Honest question: is putting a backdoor/vulnerability into a product actually a crime in the US? As I understand it, most of the computer security laws are about actively breaking in ("gaining access"). The closest I can think of are contractual issues with sale ("fitness for purpose") and negligence, but both of those are civil.

Comment: Re:Lawyers rejoice!! (Score 1) 114

by rdnetto (#49125619) Attached to: Lenovo Hit With Lawsuit Over Superfish Adware

I have a feeling this is less about recovering from damages and more about teaching them a formal lesson (well, cashing-in under the guise of teaching them a formal lesson).

That's the entire point of a class action suit. To stop powerful companies from doing a large number of small harms and getting away with it.

Ironically, awarding damages on an individual basis to the claimants would be far more punitive than whatever damages are awarded.

Comment: Re:Single Quote? (Score 1) 261

by rdnetto (#49118455) Attached to: Linux Kernel Switching To Linux v4.0, Coming With Many New Addons

There hasn't, but I wouldn't expect it to matter. I don't believe the name is actually used anywhere (everyone just uses the version number), and its only defined in a makefile that's part of the kernel git repo. I'm not even sure if there's a rule for when it should be changed - I suspect it's merely whenever Linus feels like it.

Comment: Re:probably won't go anywhere (Score 1) 158

by rdnetto (#49111285) Attached to: Nvidia Faces Suit Over GTX970 Performance Claims

For example, for the CPU it's common that I have more RAM than I can access at any one time at top speed.

No, no it isn't, and it hasn't been since the Amiga.

There is no PC where it is common to have different speeds of memory.

Maybe not on desktops, but it definitely exists in servers, where it's referred to as NUMA.

Comment: Re:Actually (Score 1) 532

by rdnetto (#49107137) Attached to: Stephen Hawking: Biggest Human Failing Is Aggression

The actual evidence is a little more mixed. From Wikipedia:

Most studies support a link between adult criminality and testosterone, although the relationship is modest if examined separately for each sex. Nearly all studies of juvenile delinquency and testosterone are not significant. Most studies have also found testosterone to be associated with behaviors or personality traits linked with criminality such as antisocial behavior and alcoholism. Many studies have also been done on the relationship between more general aggressive behavior/feelings and testosterone. About half the studies have found a relationship and about half no relationship.[72] ...

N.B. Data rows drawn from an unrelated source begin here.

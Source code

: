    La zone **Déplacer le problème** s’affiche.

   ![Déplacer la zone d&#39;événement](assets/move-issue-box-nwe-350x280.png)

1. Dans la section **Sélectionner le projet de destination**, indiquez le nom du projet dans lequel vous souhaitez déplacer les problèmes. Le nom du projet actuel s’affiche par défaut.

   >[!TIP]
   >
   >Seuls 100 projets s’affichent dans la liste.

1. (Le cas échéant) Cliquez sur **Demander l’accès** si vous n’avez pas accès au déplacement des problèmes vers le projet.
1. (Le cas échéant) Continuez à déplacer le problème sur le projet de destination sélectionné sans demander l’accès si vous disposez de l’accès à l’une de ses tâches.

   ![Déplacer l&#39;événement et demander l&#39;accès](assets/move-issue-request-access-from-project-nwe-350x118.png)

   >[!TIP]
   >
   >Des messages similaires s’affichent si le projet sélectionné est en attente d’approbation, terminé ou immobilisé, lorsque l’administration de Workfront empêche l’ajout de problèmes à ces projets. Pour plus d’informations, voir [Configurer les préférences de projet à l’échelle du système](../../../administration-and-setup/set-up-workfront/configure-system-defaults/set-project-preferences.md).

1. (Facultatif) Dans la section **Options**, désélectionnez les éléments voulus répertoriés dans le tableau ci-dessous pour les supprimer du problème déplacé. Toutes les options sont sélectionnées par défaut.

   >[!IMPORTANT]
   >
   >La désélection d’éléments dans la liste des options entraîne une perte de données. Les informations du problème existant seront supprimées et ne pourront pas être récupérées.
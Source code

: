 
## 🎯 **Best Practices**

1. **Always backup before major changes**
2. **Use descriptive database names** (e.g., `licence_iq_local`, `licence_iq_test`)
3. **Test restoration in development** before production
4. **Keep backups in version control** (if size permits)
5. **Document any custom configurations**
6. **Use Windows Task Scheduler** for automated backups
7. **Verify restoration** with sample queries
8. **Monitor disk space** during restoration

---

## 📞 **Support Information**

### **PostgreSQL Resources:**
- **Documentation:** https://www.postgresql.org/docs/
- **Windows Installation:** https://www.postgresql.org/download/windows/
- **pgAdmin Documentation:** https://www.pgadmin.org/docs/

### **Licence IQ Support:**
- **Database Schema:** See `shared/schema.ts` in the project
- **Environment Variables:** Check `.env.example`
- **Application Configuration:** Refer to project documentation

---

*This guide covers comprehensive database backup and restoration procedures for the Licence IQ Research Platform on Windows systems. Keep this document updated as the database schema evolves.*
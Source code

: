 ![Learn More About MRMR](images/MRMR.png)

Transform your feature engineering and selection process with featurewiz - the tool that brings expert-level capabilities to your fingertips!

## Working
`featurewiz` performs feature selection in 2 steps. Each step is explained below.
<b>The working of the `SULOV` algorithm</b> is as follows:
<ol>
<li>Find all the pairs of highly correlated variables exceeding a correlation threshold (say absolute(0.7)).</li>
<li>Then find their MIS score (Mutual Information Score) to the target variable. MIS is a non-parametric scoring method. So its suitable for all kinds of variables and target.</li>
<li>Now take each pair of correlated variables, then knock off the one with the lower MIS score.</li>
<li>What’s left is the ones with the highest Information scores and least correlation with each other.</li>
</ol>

It has been empirically shown that boys who had a history of high physical aggression, from age 6 to 12, were found to have lower testosterone levels at age 13 compared with boys with no history of high physical aggression. The former were also failing in school and were unpopular with their peers. Both concurrent and longitudinal analyses indicate that testosterone levels were positively associated with social success rather than with physical aggression.[76]

-- http://en.wikipedia.org/wiki/T...

So, testosterone may be linked to antisocial behaviour, alcoholism and/or social success (in minors), but the jury is still out on aggression.

Comment: Re:TrueCrypt is not open source software. (Score 1) 112

by rdnetto (#49106915) Attached to: TrueCrypt Audit Back On Track After Silence and Uncertainty

As a result of its questionable status with regard to copyright restrictions and other potential legal issues, the TrueCrypt License is not considered "free" by several major Linux distributions and is therefore not included in Debian, Ubuntu, Fedora, openSUSE, or Gentoo.

While this is true of the others, it is not true of Gentoo. Gentoo's policy seems to be that while the base system should not depend on non-FOSS components, having them present in the main tree is fine. (This might be partly because it's pretty easy to filter which licenses you want on your system using ACCEPT_LICENSE.)